Carl May, a power in the land as the blurb describes him, has risen not only from sordid but from unspeakable beginnings. His mother kept him chained in a dog kennel. Weldon often lumbers her characters with some egregious ancestry, as if in deference to a tabloid view of the world, or at least in acknowledgement of all the awfulness that exists and gets reported in newspapers. Her fiction tends to be sensational in content, to underscore her aversion to this or that social abuse, but very much toned down in manner: she is famous for being both audacious and sardonic in her approach. She sets out to make the preposterous plausible (more or less), as in Life and Loves of a She-Devil, as well as indicating the universal significance in all the little individual plots and predicaments she creates. All her characters come complete with striking life histories and sociological implications, neatly summarized. The new novel considers (among other things) the question of identity, and whether this is strengthened or diluted by replication; the effect of environment comes into it too. The book's peculiar premise enables it to demonstrate what becomes of an individual in varying circumstances: the May clones are, respectively, a journalist, a fashion model, a childless suburban housewife and a knocked-about mother-of-three.

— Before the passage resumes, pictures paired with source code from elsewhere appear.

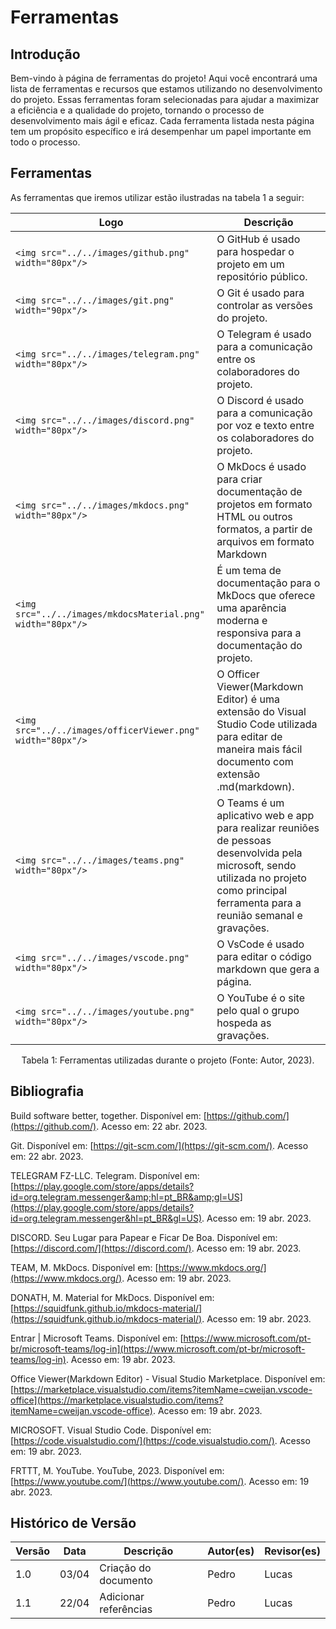 # Ferramentas

## Introdução

Bem-vindo à página de ferramentas do projeto! Aqui você encontrará uma lista de ferramentas e recursos que estamos utilizando no desenvolvimento do projeto. Essas ferramentas foram selecionadas para ajudar a maximizar a eficiência e a qualidade do projeto, tornando o processo de desenvolvimento mais ágil e eficaz. Cada ferramenta listada nesta página tem um propósito específico e irá desempenhar um papel importante em todo o processo.

## Ferramentas

As ferramentas que iremos utilizar estão ilustradas na tabela 1 a seguir:

| Logo                                                          | Descrição                                                                                                                                                                                    |
| ------------------------------------------------------------- | ---------------------------------------------------------------------------------------------------------------------------------------------------------------------------------------------- |
| `<img src="../../images/github.png" width="80px"/>`         | O GitHub é usado para hospedar o projeto em um repositório público.                                                                                                                         |
| `<img src="../../images/git.png" width="90px"/>`            | O Git é usado para controlar as versões do projeto.                                                                                                                                          |
| `<img src="../../images/telegram.png" width="80px"/>`       | O Telegram é usado para a comunicação entre os colaboradores do projeto.                                                                                                                    |
| `<img src="../../images/discord.png" width="80px"/>`        | O Discord é usado para a comunicação por voz e texto entre os colaboradores do projeto.                                                                                                     |
| `<img src="../../images/mkdocs.png" width="80px"/>`         | O MkDocs é usado para criar documentação de projetos em formato HTML ou outros formatos, a partir de arquivos em formato Markdown                                                           |
| `<img src="../../images/mkdocsMaterial.png" width="80px"/>` | É um tema de documentação para o MkDocs que oferece uma aparência moderna e responsiva para a documentação do projeto.                                                                   |
| `<img src="../../images/officerViewer.png" width="80px"/>`  | O Officer Viewer(Markdown Editor) é uma extensão do Visual Studio Code utilizada para editar de maneira mais fácil documento com extensão  .md(markdown).                                  |
| `<img src="../../images/teams.png" width="80px"/>`          | O Teams é um aplicativo web e app para realizar reuniões de pessoas desenvolvida pela microsoft, sendo utilizada no projeto como principal ferramenta para a reunião semanal e gravações. |
| `<img src="../../images/vscode.png" width="80px"/>`         | O VsCode é usado para editar o código markdown que gera a página.                                                                                                                           |
| `<img src="../../images/youtube.png" width="80px"/>`        | O YouTube é o site pelo qual o grupo hospeda as gravações.                                                                                                                                  |

<div style="text-align: center">
<p> Tabela 1: Ferramentas utilizadas durante o projeto (Fonte: Autor, 2023). </p>
</div>

## Bibliografia

Build software better, together. Disponível em: [https://github.com/](https://github.com/). Acesso em: 22 abr. 2023.

‌Git. Disponível em: [https://git-scm.com/](https://git-scm.com/). Acesso em: 22 abr. 2023.

‌TELEGRAM FZ-LLC. Telegram. Disponível em: [https://play.google.com/store/apps/details?id=org.telegram.messenger&amp;hl=pt_BR&amp;gl=US](https://play.google.com/store/apps/details?id=org.telegram.messenger&hl=pt_BR&gl=US). Acesso em: 19 abr. 2023.

‌DISCORD. Seu Lugar para Papear e Ficar De Boa. Disponível em: [https://discord.com/](https://discord.com/). Acesso em: 19 abr. 2023.

TEAM, M. MkDocs. Disponível em: [https://www.mkdocs.org/](https://www.mkdocs.org/). Acesso em: 19 abr. 2023.

DONATH, M. Material for MkDocs. Disponível em: [https://squidfunk.github.io/mkdocs-material/](https://squidfunk.github.io/mkdocs-material/). Acesso em: 19 abr. 2023.

‌Entrar | Microsoft Teams. Disponível em: [https://www.microsoft.com/pt-br/microsoft-teams/log-in](https://www.microsoft.com/pt-br/microsoft-teams/log-in). Acesso em: 19 abr. 2023.

‌Office Viewer(Markdown Editor) - Visual Studio Marketplace. Disponível em: [https://marketplace.visualstudio.com/items?itemName=cweijan.vscode-office](https://marketplace.visualstudio.com/items?itemName=cweijan.vscode-office). Acesso em: 19 abr. 2023.

‌MICROSOFT. Visual Studio Code. Disponível em: [https://code.visualstudio.com/](https://code.visualstudio.com/). Acesso em: 19 abr. 2023.

‌FRTTT, M. YouTube. YouTube, 2023. Disponível em: [https://www.youtube.com/](https://www.youtube.com/). Acesso em: 19 abr. 2023.

## Histórico de Versão

| Versão | Data  | Descrição            | Autor(es) | Revisor(es) |
| ------- | ----- | ---------------------- | --------- | ----------- |
| 1.0     | 03/04 | Criação do documento | Pedro     | Lucas       |
| 1.1     | 22/04 | Adicionar referências | Pedro     | Lucas       |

As well as the topical decoration we expect from Fay Weldon—child abuse, genetic gimmickry and nuclear alarms—the narrative accommodates some not very pointed punning ("If the I offend thee pluck it out") and some over-insistent patterning, as, for example, with the paired-off systems of nuclear physics and Egyptology, technology and the Tarot pack, self-determination and divination. It is all too much, like Carl May's posited power over life and death, which leads to the notion that it is possible to get yourself re-created as your ex-wife's quasi-grand-child. Fay Weldon would seem to be upholding the life-instinct, in however distorted a form it manifests itself; with this novel, however, she has got herself into something of a muddle through mucking about with the universe.

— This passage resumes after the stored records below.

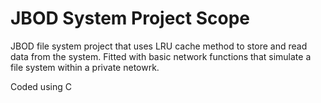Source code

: # JBOD System Project Scope
JBOD file system project that uses LRU cache method to store and read data from the system. Fitted with basic network functions that simulate a file system within a private netowrk.

Coded using C
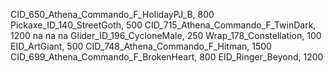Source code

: CID_650_Athena_Commando_F_HolidayPJ_B, 800
Pickaxe_ID_140_StreetGoth, 500
CID_715_Athena_Commando_F_TwinDark, 1200
na
na
na
Glider_ID_196_CycloneMale, 250
Wrap_178_Constellation, 100
EID_ArtGiant, 500
CID_748_Athena_Commando_F_Hitman, 1500
CID_699_Athena_Commando_F_BrokenHeart, 800
EID_Ringer_Beyond, 1200
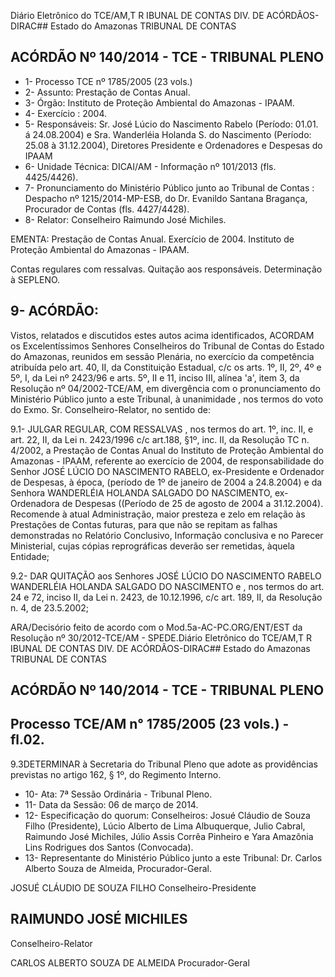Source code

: Diário Eletrônico do TCE/AM,T R IBUNAL DE CONTAS DIV. DE ACÓRDÃOS-DIRAC## Estado do Amazonas TRIBUNAL DE CONTAS

## ACÓRDÃO Nº 140/2014 - TCE - TRIBUNAL PLENO

- 1- Processo TCE nº 1785/2005 (23 vols.)
- 2- Assunto: Prestação de Contas Anual.
- 3- Órgão: Instituto de Proteção Ambiental do Amazonas - IPAAM.
- 4- Exercício : 2004.
- 5- Responsáveis: Sr. José Lúcio do Nascimento Rabelo (Período: 01.01. á 24.08.2004) e Sra.  Wanderléia  Holanda  S.  do  Nascimento  (Período:  25.08  à  31.12.2004),  Diretores Presidente e Ordenadores e Despesas do IPAAM
- 6- Unidade Técnica: DICAI/AM - Informação nº 101/2013 (fls. 4425/4426).
- 7- Pronunciamento do Ministério Público junto ao Tribunal de Contas :  Despacho nº 1215/2014-MP-ESB,  do  Dr.  Evanildo  Santana  Bragança,  Procurador  de  Contas  (fls. 4427/4428).
- 8- Relator: Conselheiro Raimundo José Michiles.

EMENTA: Prestação de Contas Anual. Exercício de 2004. Instituto de  Proteção Ambiental do Amazonas - IPAAM.

Contas  regulares  com  ressalvas.  Quitação aos responsáveis. Determinação à SEPLENO.

## 9- ACÓRDÃO:

Vistos, relatados e discutidos estes autos acima identificados,  ACORDAM os Excelentíssimos  Senhores  Conselheiros do Tribunal de Contas do Estado do Amazonas, reunidos em sessão Plenária, no exercício da competência atribuída pelo  art. 40, II, da Constituição Estadual, c/c os arts. 1º, II, 2º, 4º e 5º, I, da Lei nº 2423/96 e arts. 5º, II  e  11,  inciso  III,  alínea  'a',  item  3,  da  Resolução  nº  04/2002-TCE/AM, em divergência com o pronunciamento do  Ministério Público junto a este Tribunal, à unanimidade ,  nos termos do voto do Exmo. Sr. Conselheiro-Relator, no sentido de:

9.1- JULGAR REGULAR, COM RESSALVAS , nos termos do art. 1º, inc. II, e art. 22,  II,  da  Lei  n.  2423/1996 c/c art.188,  §1º,  inc.  II, da Resolução TC n. 4/2002, a Prestação  de Contas  Anual  do  Instituto  de  Proteção  Ambiental  do  Amazonas  -  IPAAM, referente  ao  exercício  de  2004,  de  responsabilidade  do  Senhor  JOSÉ  LÚCIO  DO NASCIMENTO RABELO, ex-Presidente e Ordenador de Despesas, à época, (período de 1º de janeiro de 2004 a 24.8.2004) e da Senhora WANDERLÉIA HOLANDA SALGADO DO NASCIMENTO,  ex-Ordenadora  de  Despesas  ((Período  de  25  de  agosto  de  2004  a 31.12.2004).  Recomende  à  atual  Administração,  maior  presteza  e  zelo  em  relação  às Prestações  de  Contas  futuras,  para  que  não  se  repitam  as  falhas  demonstradas  no Relatório Conclusivo, Informação  conclusiva  e no Parecer  Ministerial, cujas cópias reprográficas deverão ser remetidas, àquela Entidade;

9.2-  DAR  QUITAÇÃO aos  Senhores JOSÉ  LÚCIO  DO  NASCIMENTO RABELO   WANDERLÉIA HOLANDA SALGADO DO NASCIMENTO e , nos termos do art. 24 e 72, inciso  II, da Lei n. 2423, de  10.12.1996, c/c art. 189,  II, da Resolução n. 4,  de 23.5.2002;

ARA/Decisório feito de acordo com o Mod.5a-AC-PC.ORG/ENT/EST da Resolução nº 30/2012-TCE/AM - SPEDE.Diário Eletrônico do TCE/AM,T R IBUNAL DE CONTAS DIV. DE ACÓRDÃOS-DIRAC## Estado do Amazonas TRIBUNAL DE CONTAS

## ACÓRDÃO Nº 140/2014 - TCE - TRIBUNAL PLENO

## Processo TCE/AM n° 1785/2005 (23 vols.) - fl.02.

9.3DETERMINAR à Secretaria do Tribunal Pleno que adote as providências previstas no artigo 162, § 1º, do Regimento Interno.

- 10- Ata: 7ª Sessão Ordinária - Tribunal Pleno.
- 11- Data da Sessão: 06 de março de 2014.
- 12- Especificação do quorum: Conselheiros: Josué Cláudio de Souza Filho (Presidente), Lúcio  Alberto  de  Lima  Albuquerque,  Julio  Cabral,  Raimundo  José  Michiles,  Júlio  Assis Corrêa Pinheiro e Yara Amazônia Lins Rodrigues dos Santos (Convocada).
- 13-  Representante  do  Ministério  Público  junto  a  este  Tribunal: Dr. Carlos  Alberto Souza de Almeida, Procurador-Geral.

JOSUÉ CLÁUDIO DE SOUZA FILHO Conselheiro-Presidente

## RAIMUNDO JOSÉ MICHILES

Conselheiro-Relator

CARLOS ALBERTO SOUZA DE ALMEIDA Procurador-Geral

As Weldon's concerns get larger, her style seems to go to pot. Instead of the usual sharpness we find banality ("Where did clouds come from?" wonders one of the characters in a woolly moment, while another thinks with affection of "his wife, sharer of his chips"). Overwriting and tiresomeness come into the picture too—"how could she, being female, give birth to something male?" Exchanges of the utmost childishness take place between the Chairman of Britnuc and his repudiated wife: "You have made me bad, Joanna May …"; "You have destroyed me", she says to him. Worst of all is the clumsiness that has overtaken Fay Weldon's prose. The following sentence isn't untypical:

Without the assault of these passionate saving graces she would have aged slowly and gracefully, developed a touch of arthritis here, a backache there: Oliver would have drifted off … and her fate would have indeed been that of the elderly woman who has never been employed, has no husband, no children, no former colleagues or particular interests, a handful of friends still around, with any luck (though their particular loyalties stretched by distance, exhaustion, their own problems) but who is fortunate enough to have a lot of money.

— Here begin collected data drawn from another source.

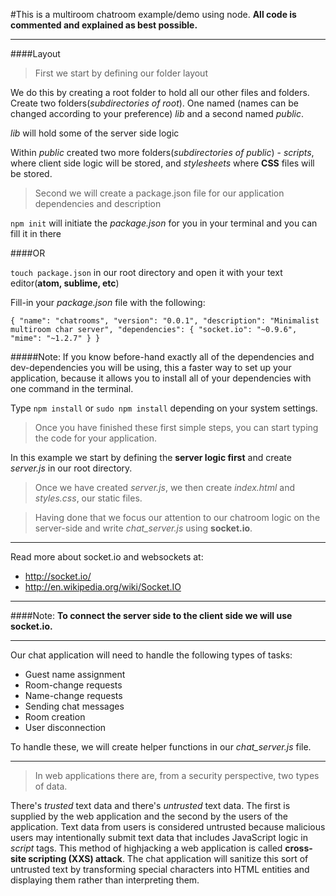 #This is a multiroom chatroom example/demo using node.
**All code is commented and explained as best possible.**

---

####Layout

> First we start by defining our folder layout

We do this by creating a root folder to hold all our other files and folders.
Create two folders(*subdirectories of root*). One named (names can be changed according to your preference) *lib* and a second named *public*.

*lib* will hold some of the server side logic

Within *public* created two more folders(*subdirectories of public*) - *scripts*, where client side logic will be stored, and *stylesheets* where **CSS** files will be stored.

> Second we will create a package.json file for our application dependencies and description

`npm init` will initiate the *package.json* for you in your terminal and you can fill it in there

####OR

`touch package.json` in our root directory and open it with your text editor(**atom, sublime, etc**)

Fill-in your *package.json* file with the following:

`{
    "name": "chatrooms",
    "version": "0.0.1",
    "description": "Minimalist multiroom char server",
    "dependencies": {
      "socket.io": "~0.9.6",
      "mime": "~1.2.7"
    }
  }`

#####Note: If you know before-hand exactly all of the dependencies and dev-dependencies you will be using, this a faster way to set up your application, because it allows you to install all of your dependencies with one command in the terminal.

Type `npm install` or `sudo npm install` depending on your system settings.

> Once you have finished these first simple steps, you can start typing the code for your application.

In this example we start by defining the **server logic first** and create *server.js* in our root directory.

> Once we have created *server.js*, we then create *index.html* and *styles.css*, our static files.

> Having done that we focus our attention to our chatroom logic on the server-side and write *chat_server.js* using **socket.io**.

---

Read more about socket.io and websockets at:
- http://socket.io/
- http://en.wikipedia.org/wiki/Socket.IO

---

####Note:
**To connect the server side to the client side we will use socket.io.**

---

Our chat application will need to handle the following types of tasks:
- Guest name assignment
- Room-change requests
- Name-change requests
- Sending chat messages
- Room creation
- User disconnection

To handle these, we will create helper functions in our *chat_server.js* file.

---

> In web applications there are, from a security perspective, two types of data.

There's *trusted* text data and there's *untrusted* text data. The first is supplied by the web application and the second by the users of
the application. Text data from users is considered untrusted because
malicious users may intentionally submit text data that includes JavaScript logic in *script* tags.
This method of highjacking a web application is called **cross-site scripting (XXS) attack**.
The chat application will sanitize this sort of untrusted text by transforming special characters into HTML entities and
displaying them rather than interpreting them.
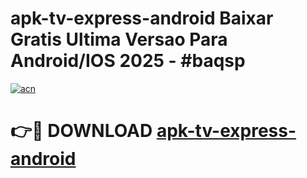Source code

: # apk-tv-express-android Baixar Gratis Ultima Versao Para Android/IOS 2025 - #baqsp

[![acn](https://github.com/user-attachments/assets/0f9c940e-d8b0-45ae-aac7-cd30a18b3e1c)](https://app.mediaupload.pro/?title=apk-tv-express-android&ref=7F)

# 👉🔴 DOWNLOAD [apk-tv-express-android](https://app.mediaupload.pro/?title=apk-tv-express-android&ref=7F)
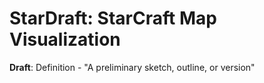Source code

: # StarDraft: StarCraft Map Visualization

**Draft**: Definition - "A preliminary sketch, outline, or version"

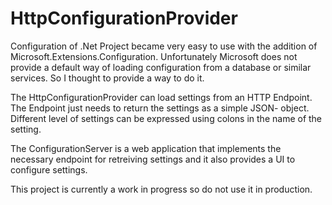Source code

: # HttpConfigurationProvider

Configuration of .Net Project became very easy to use with the addition of Microsoft.Extensions.Configuration.
Unfortunately Microsoft does not provide a default way of loading configuration from a database or similar services.
So I thought to provide a way to do it.

The HttpConfigurationProvider can load settings from an HTTP Endpoint.
The Endpoint just needs to return the settings as a simple JSON- object.
Different level of settings can be expressed using colons in the name of the setting.

The ConfigurationServer is a web application that implements the necessary endpoint for retreiving settings and it also provides
a UI to configure settings.

This project is currently a work in progress so do not use it in production.
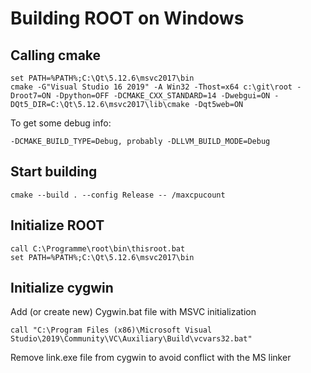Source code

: # Building ROOT on Windows

## Calling cmake

    set PATH=%PATH%;C:\Qt\5.12.6\msvc2017\bin
    cmake -G"Visual Studio 16 2019" -A Win32 -Thost=x64 c:\git\root -Droot7=ON -Dpython=OFF -DCMAKE_CXX_STANDARD=14 -Dwebgui=ON -DQt5_DIR=C:\Qt\5.12.6\msvc2017\lib\cmake -Dqt5web=ON

To get some debug info:

    -DCMAKE_BUILD_TYPE=Debug, probably -DLLVM_BUILD_MODE=Debug


## Start building

    cmake --build . --config Release -- /maxcpucount

## Initialize ROOT

    call C:\Programme\root\bin\thisroot.bat
    set PATH=%PATH%;C:\Qt\5.12.6\msvc2017\bin

## Initialize cygwin

Add (or create new) Cygwin.bat file with MSVC initialization

    call "C:\Program Files (x86)\Microsoft Visual Studio\2019\Community\VC\Auxiliary\Build\vcvars32.bat"

Remove link.exe file from cygwin to avoid conflict with the MS linker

The plot keeps coming back to Carl May, his "bimbo", Bethany (brought up in a brothel), his spectacular progress from dog house to executive suite, and his vengefulness; but it only becomes gripping, in the customary Weldon manner, when we got to the clones and their eventual meeting. What this leads to is an assertion of feminine, or sisterly, solidarity: all very fine and inspiriting, but not quite sufficient to quell our unease with ingredients such as rebirth, rottenness and a kennel upbringing—presented, by and large, without the deftness we associate with this author. Still, what with man-made disasters, like Chernobyl, and those coming out of the blue, like the great wind of the autumn before last, Fay Weldon perhaps has a point in envisaging all our days as dogdays.